BEGIN Records supplied
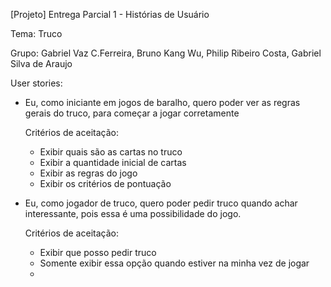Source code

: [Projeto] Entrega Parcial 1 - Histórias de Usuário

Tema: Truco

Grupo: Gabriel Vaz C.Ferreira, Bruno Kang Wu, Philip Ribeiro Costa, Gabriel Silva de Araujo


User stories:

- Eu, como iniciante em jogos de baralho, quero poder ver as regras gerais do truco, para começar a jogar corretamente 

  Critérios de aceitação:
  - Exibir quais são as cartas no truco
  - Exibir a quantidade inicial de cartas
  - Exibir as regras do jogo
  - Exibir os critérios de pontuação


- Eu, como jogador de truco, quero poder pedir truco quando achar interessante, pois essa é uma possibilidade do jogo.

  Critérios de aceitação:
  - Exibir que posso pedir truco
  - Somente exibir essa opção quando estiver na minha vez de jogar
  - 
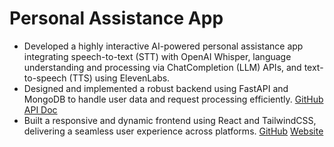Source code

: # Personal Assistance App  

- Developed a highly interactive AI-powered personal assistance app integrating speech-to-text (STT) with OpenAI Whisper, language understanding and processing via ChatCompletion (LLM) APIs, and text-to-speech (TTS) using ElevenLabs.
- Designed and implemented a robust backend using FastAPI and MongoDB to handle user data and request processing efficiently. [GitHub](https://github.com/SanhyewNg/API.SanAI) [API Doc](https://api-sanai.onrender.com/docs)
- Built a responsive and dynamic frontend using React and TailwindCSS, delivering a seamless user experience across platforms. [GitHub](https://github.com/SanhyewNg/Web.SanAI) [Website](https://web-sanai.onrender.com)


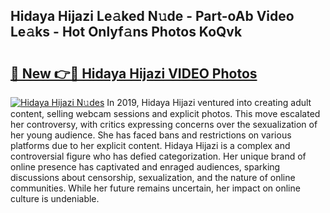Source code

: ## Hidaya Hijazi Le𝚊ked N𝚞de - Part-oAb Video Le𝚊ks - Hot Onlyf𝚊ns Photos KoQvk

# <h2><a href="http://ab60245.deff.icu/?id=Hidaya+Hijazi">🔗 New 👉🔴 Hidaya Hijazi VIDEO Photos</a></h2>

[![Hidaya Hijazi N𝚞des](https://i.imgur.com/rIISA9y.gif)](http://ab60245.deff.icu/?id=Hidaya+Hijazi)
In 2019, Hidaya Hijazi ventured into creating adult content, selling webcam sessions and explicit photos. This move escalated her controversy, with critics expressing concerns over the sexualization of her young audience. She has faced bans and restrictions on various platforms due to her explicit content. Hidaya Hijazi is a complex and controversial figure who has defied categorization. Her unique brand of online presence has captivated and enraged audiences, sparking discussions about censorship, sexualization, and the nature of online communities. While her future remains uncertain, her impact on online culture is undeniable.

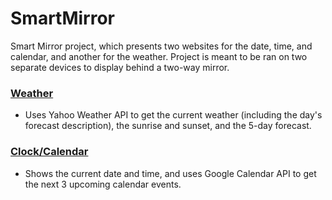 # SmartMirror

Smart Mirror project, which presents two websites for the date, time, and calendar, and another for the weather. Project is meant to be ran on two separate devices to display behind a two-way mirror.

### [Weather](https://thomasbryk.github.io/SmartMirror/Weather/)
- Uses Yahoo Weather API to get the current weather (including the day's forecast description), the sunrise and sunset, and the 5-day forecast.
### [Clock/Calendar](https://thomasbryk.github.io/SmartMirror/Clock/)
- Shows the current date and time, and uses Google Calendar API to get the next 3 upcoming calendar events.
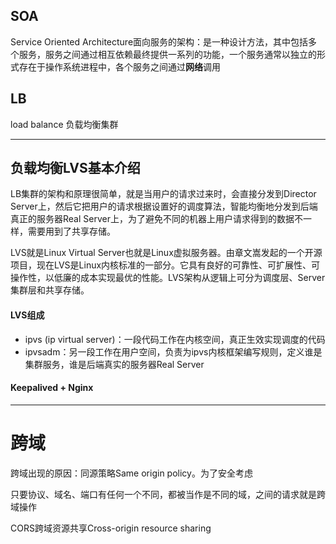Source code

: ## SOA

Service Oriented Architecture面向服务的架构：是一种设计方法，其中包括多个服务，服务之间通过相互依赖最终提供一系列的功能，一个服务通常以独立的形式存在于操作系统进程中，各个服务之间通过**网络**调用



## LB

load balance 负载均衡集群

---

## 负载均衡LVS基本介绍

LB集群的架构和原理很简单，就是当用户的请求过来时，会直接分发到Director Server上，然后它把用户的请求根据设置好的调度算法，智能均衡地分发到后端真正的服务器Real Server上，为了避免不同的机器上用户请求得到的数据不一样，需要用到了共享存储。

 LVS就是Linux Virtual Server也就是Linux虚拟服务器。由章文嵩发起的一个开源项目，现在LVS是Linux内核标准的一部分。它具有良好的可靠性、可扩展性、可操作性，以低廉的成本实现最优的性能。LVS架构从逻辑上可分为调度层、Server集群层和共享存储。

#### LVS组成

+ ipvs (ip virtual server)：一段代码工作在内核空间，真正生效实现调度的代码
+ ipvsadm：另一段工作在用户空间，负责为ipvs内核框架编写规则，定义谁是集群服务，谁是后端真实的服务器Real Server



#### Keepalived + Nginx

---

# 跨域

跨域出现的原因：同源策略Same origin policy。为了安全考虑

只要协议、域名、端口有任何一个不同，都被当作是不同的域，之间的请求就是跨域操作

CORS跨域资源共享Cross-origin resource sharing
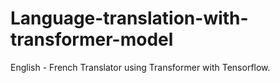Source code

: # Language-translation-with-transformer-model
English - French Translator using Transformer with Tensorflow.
END Records supplied
Exercise goal -> Begin at the first line of the entries and stop after the line holding "# Personal Assistance App"; repeat those lines exactly, but not the pictures.

Worked solution ->
Source code

: [Projeto] Entrega Parcial 1 - Histórias de Usuário

Tema: Truco

Grupo: Gabriel Vaz C.Ferreira, Bruno Kang Wu, Philip Ribeiro Costa, Gabriel Silva de Araujo


User stories:

- Eu, como iniciante em jogos de baralho, quero poder ver as regras gerais do truco, para começar a jogar corretamente 

  Critérios de aceitação:
  - Exibir quais são as cartas no truco
  - Exibir a quantidade inicial de cartas
  - Exibir as regras do jogo
  - Exibir os critérios de pontuação


- Eu, como jogador de truco, quero poder pedir truco quando achar interessante, pois essa é uma possibilidade do jogo.

  Critérios de aceitação:
  - Exibir que posso pedir truco
  - Somente exibir essa opção quando estiver na minha vez de jogar
  - 
Source code

: # Personal Assistance App  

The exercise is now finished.